老いるということ

 老いるというのは一つの時代を生きたまま超えることである。一つの時代が終わると何が起こるか?起こらない。消えていくのだ。

 僕は昔大好きな人がいたこの人に再会したらこの人を振り向かさせるという原動力でがんばれたいやそれは自分自身を紛らわす嘘だ

 僕は、僕には生りたい者が在ったのだ、それを受け入れてくれそうな人がその人だっただけだった。それでも、まあ再会を望んでいたのだ。逢ったらどうするのか?決まっていた、最高のレストランを僕は知っていてそこへ彼女を招待するのだ。そういう手はずだった。イケてる男なら最高の食事処を知っているべきだ、女を口説くなら。

 だが、それももう叶わない。僕は理解してしまった。彼女は僕などもう覚えてすら居ないだろうと。彼女の好意を寄せる男はクズでしかない、と。そういう共依存的なカップルだというのは出会って1月で看破したはずだ。それもこれも自身にすら信じてしまうものを思い描いたのだ。僕は自身すら騙せる嘘つきだった。

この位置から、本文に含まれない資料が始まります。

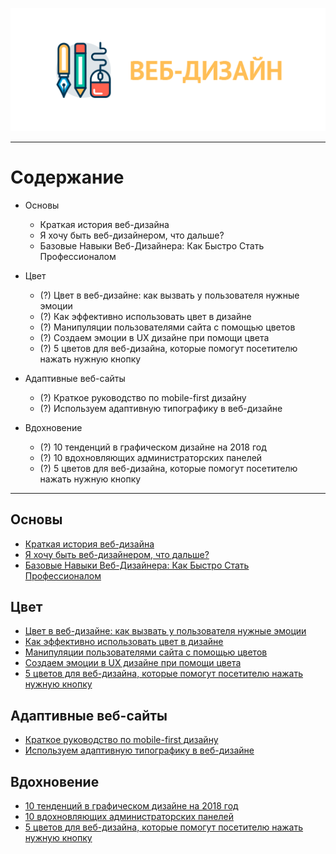 <p align="center">
  <img src="/static/images/web-design.png" alt="Веб-дизайн" />
</p>

<hr />

# Содержание

* Основы

  * Краткая история веб-дизайна
  * Я хочу быть веб-дизайнером, что дальше?
  * Базовые Навыки Веб-Дизайнера: Как Быстро Стать Профессионалом

* Цвет

  * (?) Цвет в веб-дизайне: как вызвать у пользователя нужные эмоции
  * (?) Как эффективно использовать цвет в дизайне
  * (?) Манипуляции пользователями сайта с помощью цветов
  * (?) Создаем эмоции в UX дизайне при помощи цвета
  * (?) 5 цветов для веб-дизайна, которые помогут посетителю нажать нужную кнопку

* Адаптивные веб-сайты

  * (?) Краткое руководство по mobile-first дизайну
  * (?) Используем адаптивную типографику в веб-дизайне

* Вдохновение

  * (?) 10 тенденций в графическом дизайне на 2018 год
  * (?) 10 вдохновляющих администраторских панелей
  * (?) 5 цветов для веб-дизайна, которые помогут посетителю нажать нужную кнопку

<hr />

## Основы

* [Краткая история веб-дизайна](https://habrahabr.ru/company/web_payment_ru/blog/245153/)
* [Я хочу быть веб-дизайнером, что дальше?](https://youtu.be/PLQic4Bt88A)
* [Базовые Навыки Веб-Дизайнера: Как Быстро Стать Профессионалом](https://youtu.be/EgImRV_h4dc)

## Цвет

* [Цвет в веб-дизайне: как вызвать у пользователя нужные эмоции](https://lifehacker.ru/2015/04/13/emotsii-v-veb-dizajne/)
* [Как эффективно использовать цвет в дизайне](https://webformula.pro/article/kak-effektivno-ispolzovat-tsvet-v-dizayne/)
* [Манипуляции пользователями сайта с помощью цветов](https://habrahabr.ru/company/SECL_GROUP/blog/316938/)
* [Создаем эмоции в UX дизайне при помощи цвета](https://medium.com/%D1%86%D0%B2%D0%B5%D1%82/%D1%81%D0%BE%D0%B7%D0%B4%D0%B0%D0%B5%D0%BC-%D1%8D%D0%BC%D0%BE%D1%86%D0%B8%D0%B8-%D0%B2-ux-%D0%B4%D0%B8%D0%B7%D0%B0%D0%B9%D0%BD%D0%B5-%D0%BF%D1%80%D0%B8-%D0%BF%D0%BE%D0%BC%D0%BE%D1%89%D0%B8-%D1%86%D0%B2%D0%B5%D1%82%D0%B0-46309414d7e6)
* [5 цветов для веб-дизайна, которые помогут посетителю нажать нужную кнопку](http://www.dejurka.ru/articless/5-web-design-colours-visitors-click/)

## Адаптивные веб-сайты

* [Краткое руководство по mobile-first дизайну](http://www.dejurka.ru/articless/mobile-first-design/)
* [Используем адаптивную типографику в веб-дизайне](http://www.dejurka.ru/articless/responsive-typography-guide/)

## Вдохновение

* [10 тенденций в графическом дизайне на 2018 год](http://www.dejurka.ru/articless/2018-design-trends/)
* [10 вдохновляющих администраторских панелей](http://www.dejurka.ru/articless/admin-dashboard-inspiration/)
* [5 цветов для веб-дизайна, которые помогут посетителю нажать нужную кнопку ](http://www.dejurka.ru/articless/5-web-design-colours-visitors-click/)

 話を戻そう。叶わないのは別に彼女の趣味嗜好の話ではない。その最高のレストランが店を畳んだのだ。運営は問題ではなかったが、オーナーに長い間縁談みたいな話を聞いたことがない、いや実際には在ったのだろう。僕には分かるのだ。天賦の詐欺師だから。でも進んでその才能は使いたくなかった。僕の詐欺の手腕は創作において発揮したいと思っていたのだ。コレは誓いである、今度こそ僕は僕を騙さない。

 彼がひたすらにご馳走を作り続けて何処へ着地するのか心配だったがまさか経営に問題がないのに辞めるとは思わなかった。今は外食が冷え込んでいるが逆に安牌にこそ集中してしまうはずだ。実際かのレストランはいつも満員だった……

 僕はそのレストランで頼めるなら毎回頼むメニューが有る。僕へのご褒美としてそれを注文するために仕事も頑張っていたが、それでもふと痴呆症のボケ爺みたいに「あ、今日はあそこのアレが食べたい」と思いついて、そこが既に店じまいしたことに気づく、という奴をやってしまう。

 未練なのだろうな、と思う。しかし僕は男なのでオーナーシェフも男なのでどうにも出来なかった。友人に成れれば良かったが客と店の関係だけで居たかったのも本音だ。そういう湿度の高い関係は苦手だ。

 ああ、もう彼処の揚げパンも、フカヒレの姿煮も食べれないのか。残念だ。